Your Addiction Changed You, But I Still Love You

By

If there is one thing I you remember after each hit you take, it is how much I love you. As I watch this drug destroy you and everyone around you, I start to crumble. I wonder where you have gone. Every part of me wants to give up on you, but the memories of us linger in my mind, and I want nothing more than my best friend back. It’s strange to think there was a time you were normal—I’ve been dancing with the devil for so long I’ve almost forgotten. But I still love you.

I wish I knew the way your mind thinks, but I’m starting to understand why it’s called the devil’s drug—because only the coldest people can do the things you have done and say the things you have said. When we lost you to meth, everyone lost something. I lost my sister the keeper of my secrets. Your children lost a mother, your husband lost a wife, and our parents lost their daughter. I guess a part of me will always feel like you’ll never be back—not really, anyway. Your brain is dying and your once funny humor has been taken over by selfies that only show a shell of who you once were. I wonder if you even notice all the changes that your body is going through. Your Facebook is flooded with quotes from all hours of the night. The thoughts in your brain are your new reality, and each day and night bleeds into the next. But I still love you.

The monsters in your mind are making you think we are conspiring against you. But we are rooting for you. I know that you know this, because in the midst of the poison leaving your body, you tell me you know how wrong it all is. We are hoping you see a glimpse of light in the darkness that surrounds you before it completely consumes you. I hate that I can’t stand the person that you are because I remember the person that you were. Truth be told, I do not understand addiction.

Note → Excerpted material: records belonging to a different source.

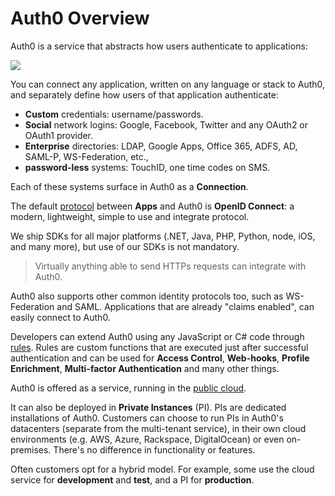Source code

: # Auth0 Overview

Auth0 is a service that abstracts how users authenticate to applications:

![](https://docs.google.com/drawings/d/1yZhoSFzCaqUpYOYDSeGfJI_lUrZ2ApMqzHaeJ7lk5OU/pub?w=713&amp;h=216)

You can connect any application, written on any language or stack to Auth0, and separately define how users of that application authenticate:

* **Custom** credentials: username/passwords.
* **Social** network logins: Google, Facebook, Twitter and any OAuth2 or OAuth1 provider.
* **Enterprise** directories: LDAP, Google Apps, Office 365, ADFS, AD, SAML-P, WS-Federation, etc.,
* **password-less** systems: TouchID, one time codes on SMS.

Each of these systems surface in Auth0 as a __Connection__.

The default [protocol](/protocols) between __Apps__ and Auth0 is __OpenID Connect__: a modern, lightweight, simple to use and integrate protocol.

We ship SDKs for all major platforms (.NET, Java, PHP, Python, node, iOS, and many more), but use of our SDKs is not mandatory.

> Virtually anything able to send HTTPs requests can integrate with Auth0.  

Auth0 also supports other common identity protocols too, such as WS-Federation and SAML. Applications that are already "claims enabled", can easily connect to Auth0.

Developers can extend Auth0 using any JavaScript or C# code through [rules](/rules). Rules are custom functions that are executed just after successful authentication and can be used for __Access Control__, __Web-hooks__, __Profile Enrichment__, __Multi-factor Authentication__ and many other things.

Auth0 is offered as a service, running in the [public cloud](https://@@uiURL@@).

It can also be deployed in __Private Instances__ (PI). PIs are dedicated installations of Auth0. Customers can choose to run PIs in Auth0's datacenters (separate from the multi-tenant service), in their own cloud environments (e.g. AWS, Azure, Rackspace, DigitalOcean) or even on-premises. There's no difference in functionality or features.

Often customers opt for a hybrid model. For example, some use the cloud service for __development__ and __test__, and a PI for __production__.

I don’t understand how you can lose everything and not give a damn about a single person around you but crave the feeling of meth coursing through your veins. I DO NOT UNDERSTAND IT. You don’t understand just how badly I want to, though. Because I still love you.

I remember you used to say that you didn’t have an addictive trait, so it wouldn’t happen to you. I wonder if you knew that this is where you’d be. Would you still use that excuse? Between the sadness of losing you over these last couple years, there has been so much anger, and it makes me so infuriated that you even hold that power over me. But I still love you.

You say addiction is hard. I wish you knew how damn hard it is to love you. To love the addict, I should say, because I don’t love you. I love who you used to be, and I have to have hope that the person you once were will come back one day. One day when your family means more than getting your next fix. So sister, I will continue to love the person you once were. I will fight all the monsters away and relentlessly search for my sister and pray to God that when I reach her, she is still there, waiting for someone to save herw because she knew there was someone who would always still love her.